= Ronald Dale Harris =

American fraudster

Ronald Dale Harris is a computer programmer who worked for the Nevada Gaming Control Board in the early 1990s and was responsible for finding flaws and gaffes in software that runs computerized casino games. Harris took advantage of his expertise, reputation and access to source code to illegally modify certain slot machines to pay out large sums of money when a specific sequence and number of coins were inserted. From 1993 to 1995, Harris and an accomplice stole thousands of dollars from Las Vegas casinos, accomplishing one of the most successful and undetected scams in casino history.

Towards the end of his stint, Harris shifted his focus to the probability game Keno, for which he developed a program that would determine which numbers the game's pseudorandom number generator would select beforehand.

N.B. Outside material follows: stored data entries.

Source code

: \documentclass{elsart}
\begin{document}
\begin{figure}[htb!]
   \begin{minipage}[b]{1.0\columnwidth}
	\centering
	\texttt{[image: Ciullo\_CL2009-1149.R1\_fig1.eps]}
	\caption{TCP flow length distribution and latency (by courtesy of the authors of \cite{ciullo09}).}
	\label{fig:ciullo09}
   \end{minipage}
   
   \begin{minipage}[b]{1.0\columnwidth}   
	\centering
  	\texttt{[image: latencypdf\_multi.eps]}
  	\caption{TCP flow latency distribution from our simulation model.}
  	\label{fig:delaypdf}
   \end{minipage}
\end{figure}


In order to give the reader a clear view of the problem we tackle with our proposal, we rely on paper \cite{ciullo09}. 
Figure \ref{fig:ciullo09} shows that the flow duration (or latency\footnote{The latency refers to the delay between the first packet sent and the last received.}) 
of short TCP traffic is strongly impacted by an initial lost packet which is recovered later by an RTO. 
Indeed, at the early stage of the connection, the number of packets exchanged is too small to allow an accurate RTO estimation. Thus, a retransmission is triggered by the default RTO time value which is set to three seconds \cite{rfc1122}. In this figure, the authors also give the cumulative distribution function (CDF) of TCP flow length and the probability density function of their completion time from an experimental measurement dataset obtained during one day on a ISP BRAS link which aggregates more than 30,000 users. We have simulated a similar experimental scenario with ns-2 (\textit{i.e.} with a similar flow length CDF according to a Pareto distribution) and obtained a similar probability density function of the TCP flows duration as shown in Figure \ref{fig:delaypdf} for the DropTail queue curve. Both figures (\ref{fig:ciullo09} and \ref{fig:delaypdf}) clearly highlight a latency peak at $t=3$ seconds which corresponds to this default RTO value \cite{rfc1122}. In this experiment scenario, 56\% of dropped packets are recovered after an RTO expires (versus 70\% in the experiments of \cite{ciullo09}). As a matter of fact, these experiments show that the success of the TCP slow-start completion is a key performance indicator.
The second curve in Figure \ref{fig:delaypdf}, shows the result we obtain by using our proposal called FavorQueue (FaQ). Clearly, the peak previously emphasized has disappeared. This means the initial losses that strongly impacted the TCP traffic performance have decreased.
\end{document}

When Harris' accomplice, Reid Errol McNeal, attempted to redeem a high value winning keno ticket at Bally's Atlantic City Casino Hotel in Atlantic City, New Jersey, casino executives became suspicious of him and notified New Jersey gaming investigators. The investigation led authorities to Harris and after a trial was sentenced to seven years in prison. He was released from prison after serving two years and currently resides in Las Vegas.

Harris is listed in the Nevada Gaming Control Board's black book and prohibited from entering casinos.